▸ **TASK OBJECTIVE**
In the entries below, the lines from the one with "- [MatricesWeightsKind](VertexBuffer.md#matricesweightskind)" through the one with "- [UNSIGNED\_BYTE](VertexBuffer.md#unsigned_byte)" are to be copied exactly; both ends count.

--- INPUT DATA Enclosed Below ---

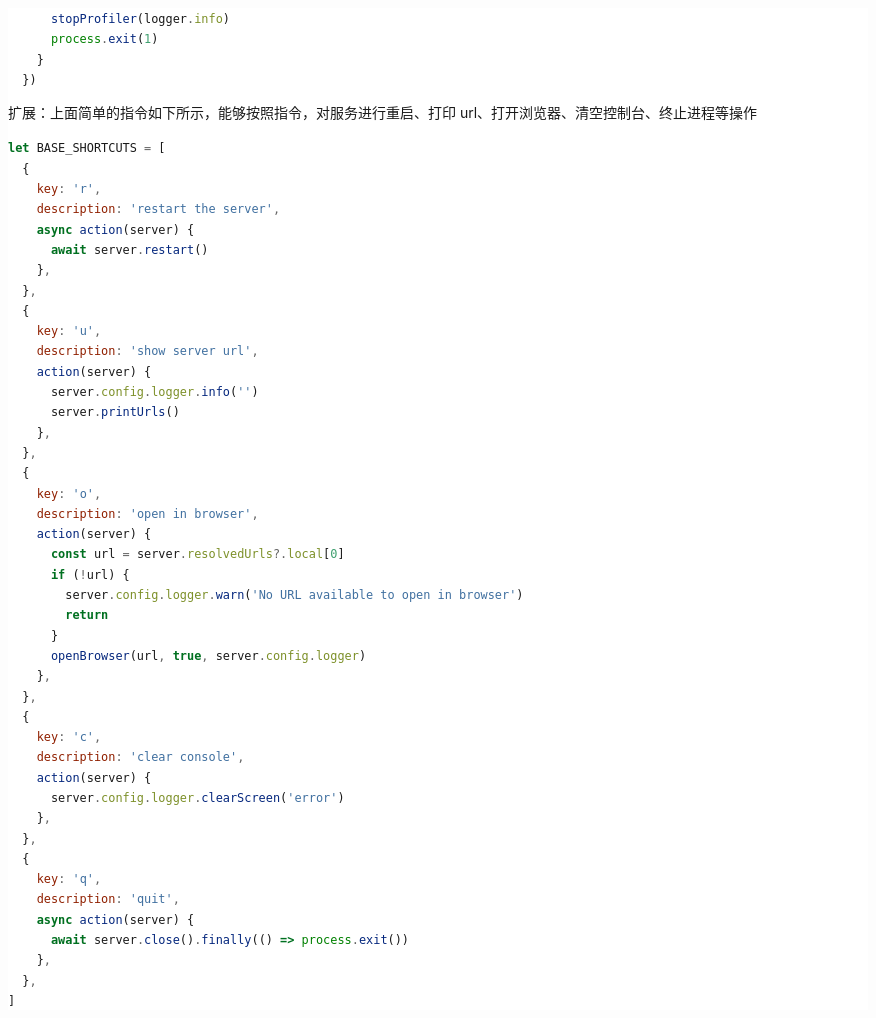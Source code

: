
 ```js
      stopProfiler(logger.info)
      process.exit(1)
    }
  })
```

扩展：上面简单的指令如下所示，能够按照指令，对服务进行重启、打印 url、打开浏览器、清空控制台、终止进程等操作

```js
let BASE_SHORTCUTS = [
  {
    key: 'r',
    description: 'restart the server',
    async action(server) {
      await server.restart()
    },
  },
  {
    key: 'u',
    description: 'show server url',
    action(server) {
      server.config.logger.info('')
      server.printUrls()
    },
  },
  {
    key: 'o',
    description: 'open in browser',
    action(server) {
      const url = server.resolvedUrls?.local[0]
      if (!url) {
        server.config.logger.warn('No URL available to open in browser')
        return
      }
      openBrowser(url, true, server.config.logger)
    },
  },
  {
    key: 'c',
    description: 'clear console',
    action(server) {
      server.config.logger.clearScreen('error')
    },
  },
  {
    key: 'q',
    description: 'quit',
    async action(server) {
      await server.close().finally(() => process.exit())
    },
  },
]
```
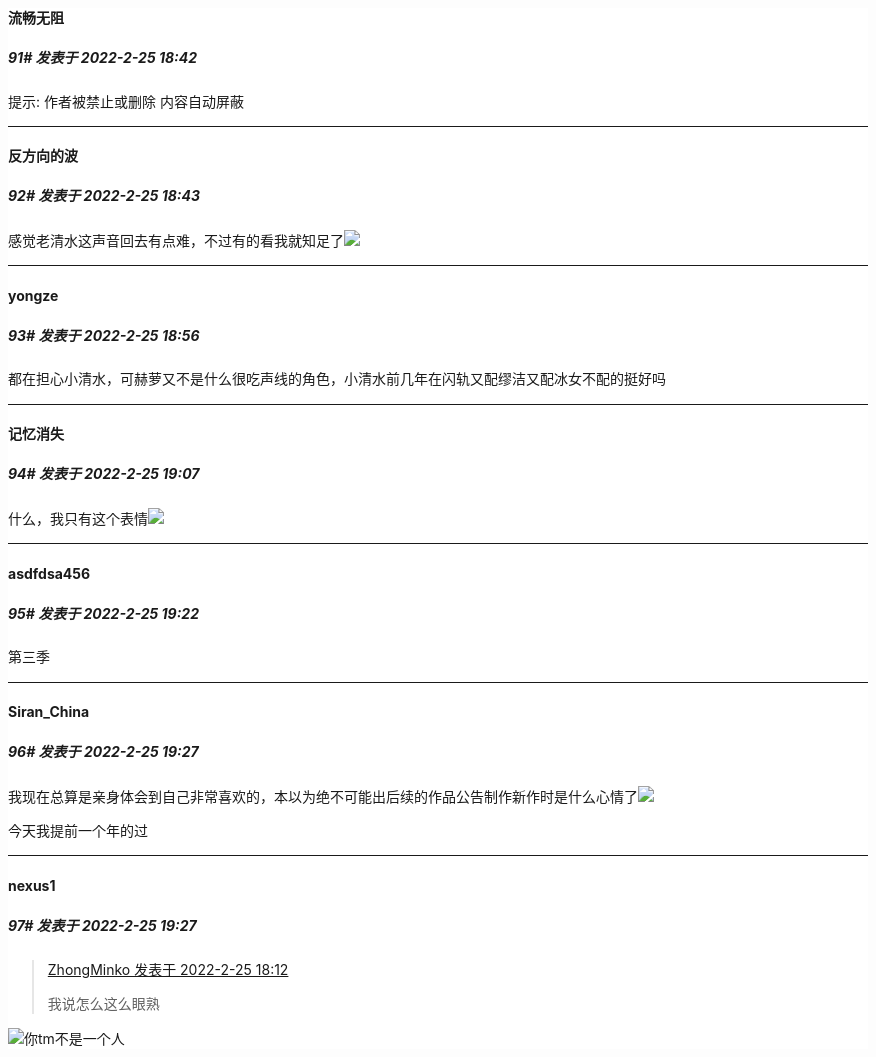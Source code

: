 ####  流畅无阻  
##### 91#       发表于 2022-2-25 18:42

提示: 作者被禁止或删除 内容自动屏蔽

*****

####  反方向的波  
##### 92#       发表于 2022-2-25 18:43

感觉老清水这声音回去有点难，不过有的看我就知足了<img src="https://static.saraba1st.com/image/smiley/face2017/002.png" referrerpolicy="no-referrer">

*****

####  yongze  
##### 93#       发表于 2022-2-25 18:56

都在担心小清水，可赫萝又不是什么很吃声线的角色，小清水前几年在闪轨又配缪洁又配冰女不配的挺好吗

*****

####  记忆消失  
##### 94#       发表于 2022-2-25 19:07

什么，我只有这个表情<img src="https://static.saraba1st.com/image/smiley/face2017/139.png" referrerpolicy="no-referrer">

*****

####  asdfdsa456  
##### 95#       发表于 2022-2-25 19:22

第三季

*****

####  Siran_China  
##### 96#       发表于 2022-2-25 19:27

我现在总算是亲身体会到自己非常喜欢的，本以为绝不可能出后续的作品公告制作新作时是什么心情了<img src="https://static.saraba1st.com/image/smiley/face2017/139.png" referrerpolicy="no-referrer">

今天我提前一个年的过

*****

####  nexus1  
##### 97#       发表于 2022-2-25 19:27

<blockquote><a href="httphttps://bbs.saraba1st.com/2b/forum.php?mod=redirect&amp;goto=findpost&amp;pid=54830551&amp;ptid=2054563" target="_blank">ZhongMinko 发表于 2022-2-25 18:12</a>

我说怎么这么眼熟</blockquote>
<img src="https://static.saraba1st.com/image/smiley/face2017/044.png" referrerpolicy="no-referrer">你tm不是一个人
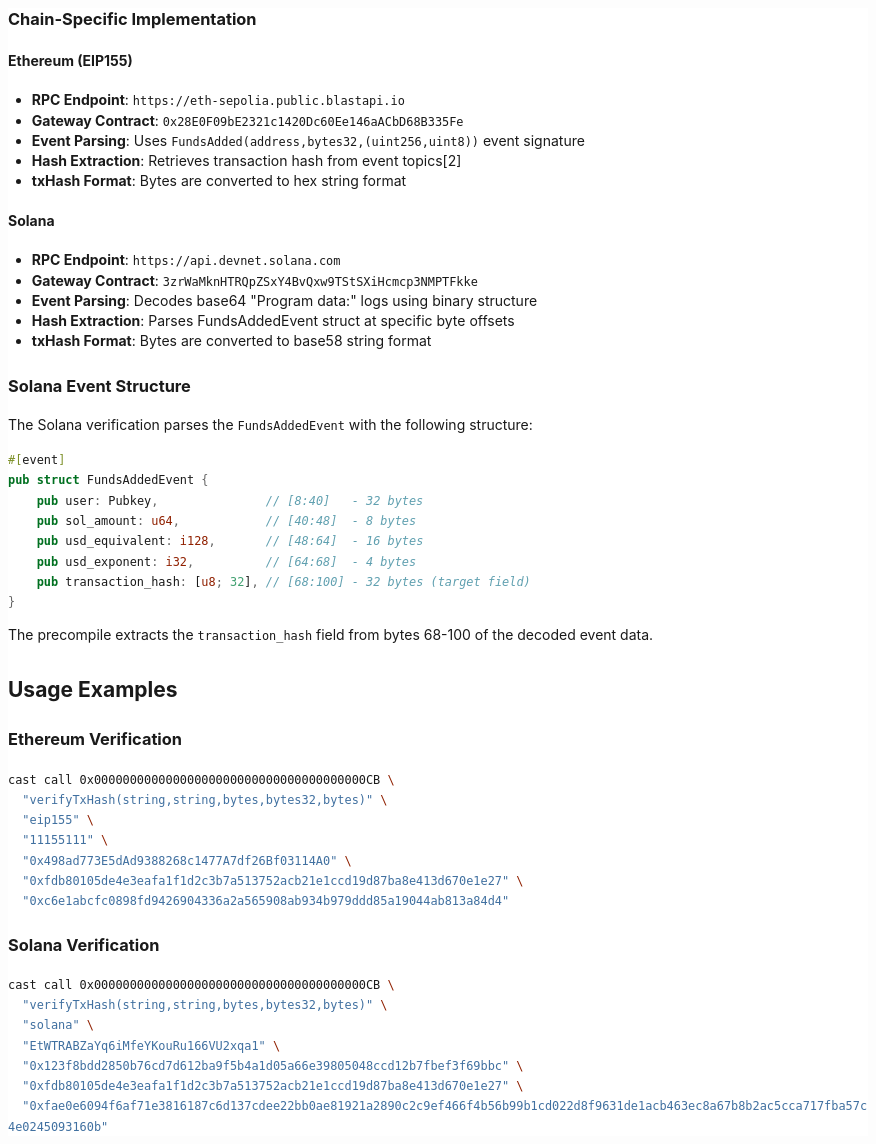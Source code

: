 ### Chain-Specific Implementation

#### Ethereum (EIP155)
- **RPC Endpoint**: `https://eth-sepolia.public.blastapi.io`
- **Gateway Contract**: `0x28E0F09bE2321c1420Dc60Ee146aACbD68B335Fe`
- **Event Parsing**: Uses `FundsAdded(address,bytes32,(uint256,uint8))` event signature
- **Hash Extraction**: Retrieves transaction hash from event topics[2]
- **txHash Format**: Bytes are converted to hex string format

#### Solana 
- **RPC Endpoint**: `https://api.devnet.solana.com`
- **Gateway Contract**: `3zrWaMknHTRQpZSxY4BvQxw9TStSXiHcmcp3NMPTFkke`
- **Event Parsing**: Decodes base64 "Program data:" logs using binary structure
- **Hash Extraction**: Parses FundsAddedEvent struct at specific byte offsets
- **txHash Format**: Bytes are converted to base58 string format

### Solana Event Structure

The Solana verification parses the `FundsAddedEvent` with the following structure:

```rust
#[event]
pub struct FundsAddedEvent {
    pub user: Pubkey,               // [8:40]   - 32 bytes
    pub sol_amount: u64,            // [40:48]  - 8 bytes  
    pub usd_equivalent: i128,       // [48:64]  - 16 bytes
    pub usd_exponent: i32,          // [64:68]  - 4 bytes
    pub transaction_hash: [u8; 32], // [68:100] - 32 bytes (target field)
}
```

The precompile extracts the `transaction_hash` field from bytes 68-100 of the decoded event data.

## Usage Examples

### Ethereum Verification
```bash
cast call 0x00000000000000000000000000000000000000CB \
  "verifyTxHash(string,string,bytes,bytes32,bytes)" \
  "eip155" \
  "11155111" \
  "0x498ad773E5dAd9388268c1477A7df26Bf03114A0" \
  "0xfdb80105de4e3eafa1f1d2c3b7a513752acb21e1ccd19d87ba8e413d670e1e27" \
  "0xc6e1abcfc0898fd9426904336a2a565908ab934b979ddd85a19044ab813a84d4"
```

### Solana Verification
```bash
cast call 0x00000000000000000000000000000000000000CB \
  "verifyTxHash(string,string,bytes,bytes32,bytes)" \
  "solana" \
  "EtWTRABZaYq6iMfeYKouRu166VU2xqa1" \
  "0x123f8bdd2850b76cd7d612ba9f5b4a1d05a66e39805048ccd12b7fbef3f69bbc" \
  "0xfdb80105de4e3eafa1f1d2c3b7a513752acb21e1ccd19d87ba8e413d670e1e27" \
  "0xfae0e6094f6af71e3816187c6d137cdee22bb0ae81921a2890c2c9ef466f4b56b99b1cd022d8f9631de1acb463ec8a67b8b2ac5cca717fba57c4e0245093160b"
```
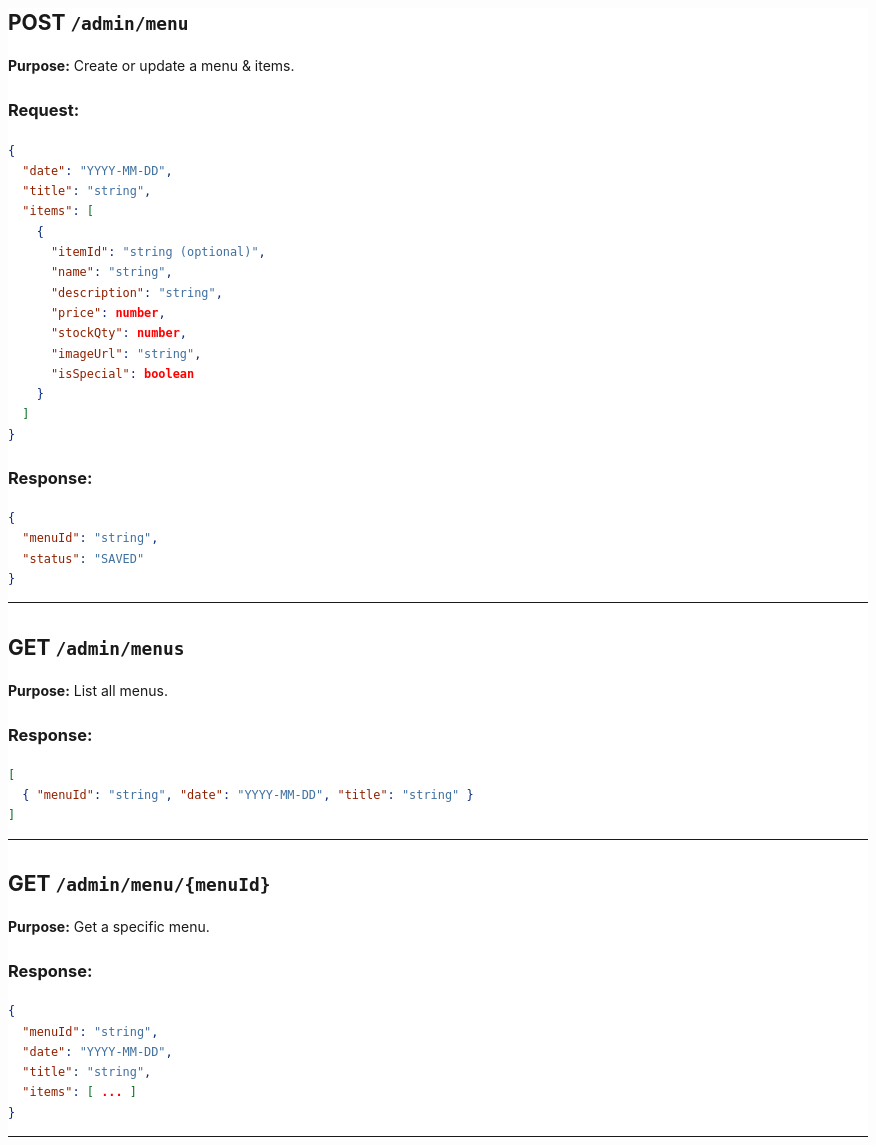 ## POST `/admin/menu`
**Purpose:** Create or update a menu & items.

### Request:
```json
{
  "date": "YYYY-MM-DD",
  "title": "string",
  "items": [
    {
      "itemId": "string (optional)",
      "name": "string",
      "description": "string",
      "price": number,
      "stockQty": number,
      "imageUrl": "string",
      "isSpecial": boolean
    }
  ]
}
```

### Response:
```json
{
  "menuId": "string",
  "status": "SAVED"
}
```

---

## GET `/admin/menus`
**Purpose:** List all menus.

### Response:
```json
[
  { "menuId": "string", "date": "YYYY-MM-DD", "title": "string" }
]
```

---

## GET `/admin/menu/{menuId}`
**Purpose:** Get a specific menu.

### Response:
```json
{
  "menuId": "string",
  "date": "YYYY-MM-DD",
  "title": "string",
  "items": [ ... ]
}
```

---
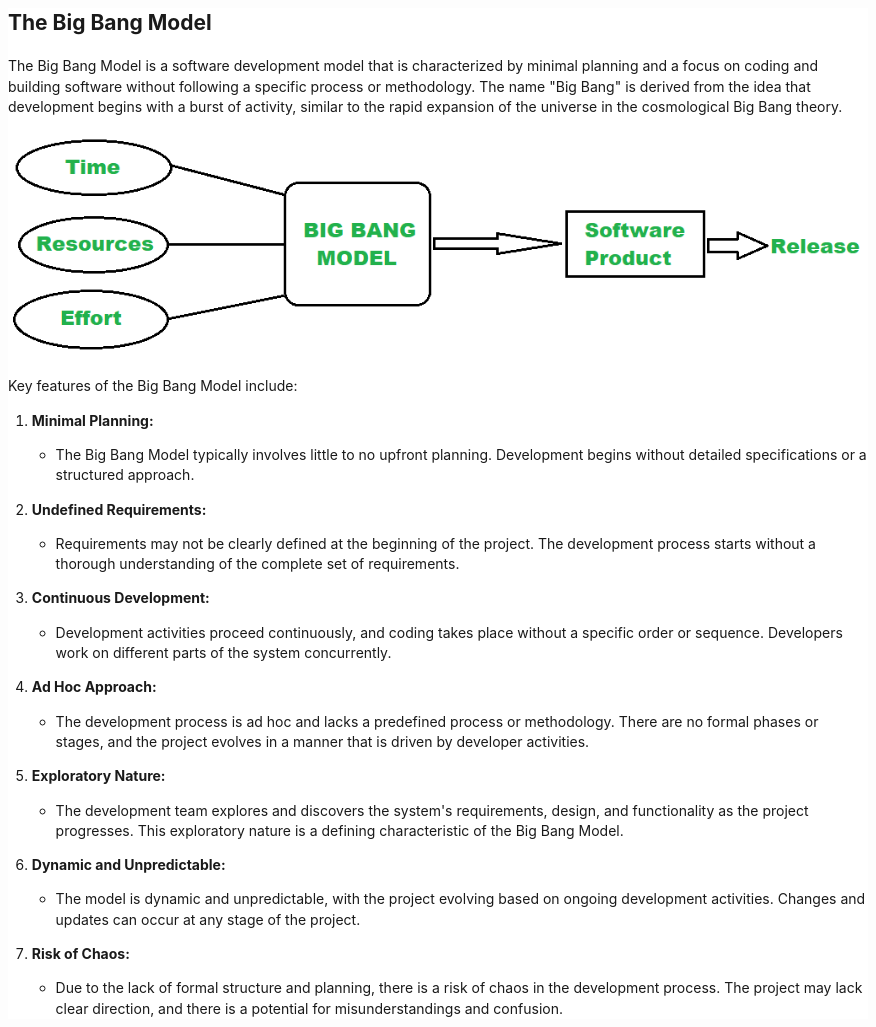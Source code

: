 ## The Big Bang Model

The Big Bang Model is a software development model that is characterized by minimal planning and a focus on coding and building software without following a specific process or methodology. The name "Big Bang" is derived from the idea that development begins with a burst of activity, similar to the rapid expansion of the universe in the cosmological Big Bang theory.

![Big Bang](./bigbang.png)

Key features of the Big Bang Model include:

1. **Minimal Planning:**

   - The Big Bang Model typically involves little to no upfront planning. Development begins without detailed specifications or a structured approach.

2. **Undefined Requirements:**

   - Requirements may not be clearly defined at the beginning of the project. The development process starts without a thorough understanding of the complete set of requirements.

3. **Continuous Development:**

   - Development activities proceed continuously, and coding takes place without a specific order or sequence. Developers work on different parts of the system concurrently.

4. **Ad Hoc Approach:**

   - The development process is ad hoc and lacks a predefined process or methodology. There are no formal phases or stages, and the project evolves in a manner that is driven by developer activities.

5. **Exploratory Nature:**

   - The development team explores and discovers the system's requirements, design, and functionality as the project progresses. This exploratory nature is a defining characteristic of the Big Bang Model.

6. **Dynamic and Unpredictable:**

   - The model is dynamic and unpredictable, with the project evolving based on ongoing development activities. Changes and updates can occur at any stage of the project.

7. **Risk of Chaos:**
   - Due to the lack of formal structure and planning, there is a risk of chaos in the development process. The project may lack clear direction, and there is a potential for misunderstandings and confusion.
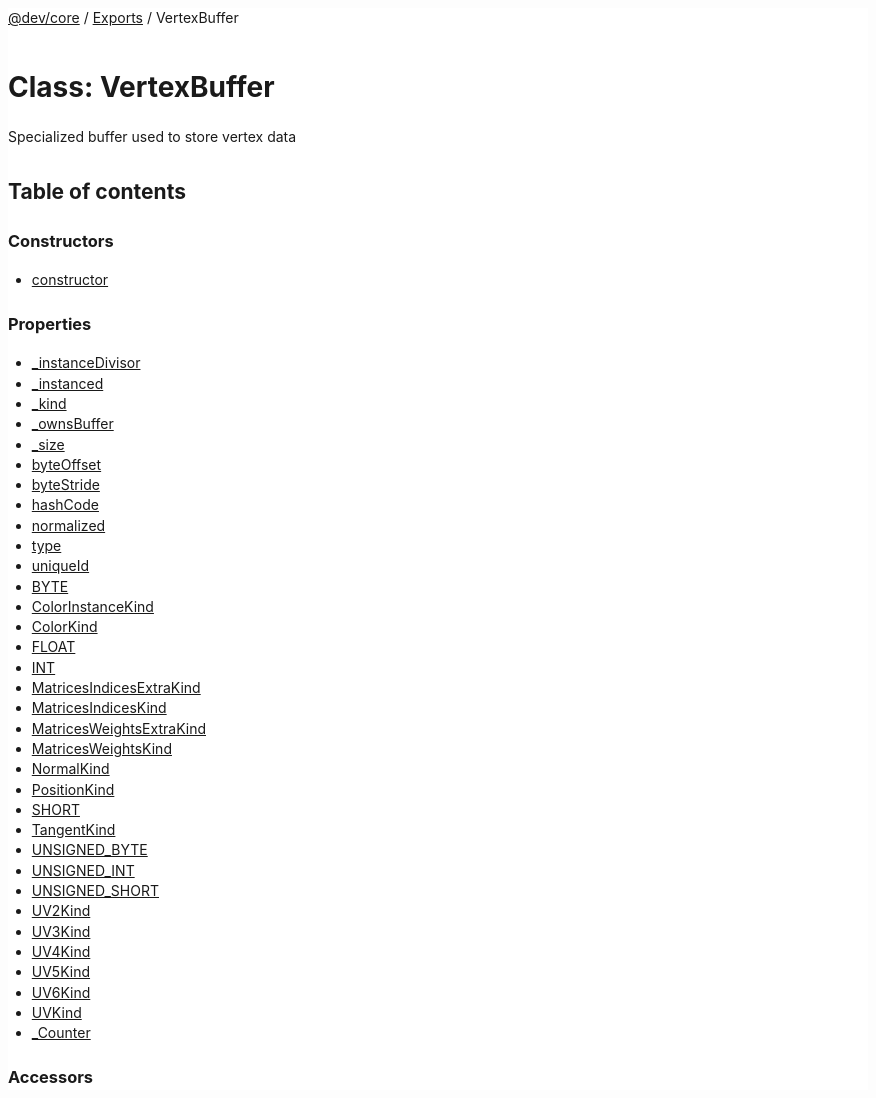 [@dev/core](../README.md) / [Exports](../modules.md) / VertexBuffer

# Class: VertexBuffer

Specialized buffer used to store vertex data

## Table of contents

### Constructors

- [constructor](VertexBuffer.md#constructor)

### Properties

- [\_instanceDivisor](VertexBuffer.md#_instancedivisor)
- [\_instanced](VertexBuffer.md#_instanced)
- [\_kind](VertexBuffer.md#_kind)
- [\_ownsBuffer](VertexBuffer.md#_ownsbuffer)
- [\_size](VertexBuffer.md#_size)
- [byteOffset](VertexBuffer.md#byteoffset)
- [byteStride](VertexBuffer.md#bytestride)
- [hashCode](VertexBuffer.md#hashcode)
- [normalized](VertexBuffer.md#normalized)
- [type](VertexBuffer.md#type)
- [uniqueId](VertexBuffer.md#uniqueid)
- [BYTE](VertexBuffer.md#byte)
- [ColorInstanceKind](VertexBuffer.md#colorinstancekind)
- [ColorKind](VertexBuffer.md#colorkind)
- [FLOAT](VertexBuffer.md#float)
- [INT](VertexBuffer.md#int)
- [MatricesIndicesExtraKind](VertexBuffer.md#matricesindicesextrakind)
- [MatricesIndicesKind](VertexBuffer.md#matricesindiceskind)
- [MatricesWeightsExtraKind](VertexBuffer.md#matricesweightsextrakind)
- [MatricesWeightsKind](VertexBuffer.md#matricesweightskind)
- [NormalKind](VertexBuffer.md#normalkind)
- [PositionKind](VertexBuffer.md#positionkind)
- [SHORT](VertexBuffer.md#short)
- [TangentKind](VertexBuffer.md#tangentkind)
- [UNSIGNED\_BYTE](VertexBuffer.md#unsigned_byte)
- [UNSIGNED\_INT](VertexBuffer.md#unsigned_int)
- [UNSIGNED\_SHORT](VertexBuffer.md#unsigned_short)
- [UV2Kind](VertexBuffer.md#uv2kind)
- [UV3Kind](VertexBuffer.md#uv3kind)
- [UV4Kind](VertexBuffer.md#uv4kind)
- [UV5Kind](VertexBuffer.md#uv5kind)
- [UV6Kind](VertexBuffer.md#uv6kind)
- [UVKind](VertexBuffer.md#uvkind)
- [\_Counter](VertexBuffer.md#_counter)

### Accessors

--- End of Enclosed INPUT DATA ---

▸ **EXERCISE OUTPUT**
- [MatricesWeightsKind](VertexBuffer.md#matricesweightskind)
- [NormalKind](VertexBuffer.md#normalkind)
- [PositionKind](VertexBuffer.md#positionkind)
- [SHORT](VertexBuffer.md#short)
- [TangentKind](VertexBuffer.md#tangentkind)
- [UNSIGNED\_BYTE](VertexBuffer.md#unsigned_byte)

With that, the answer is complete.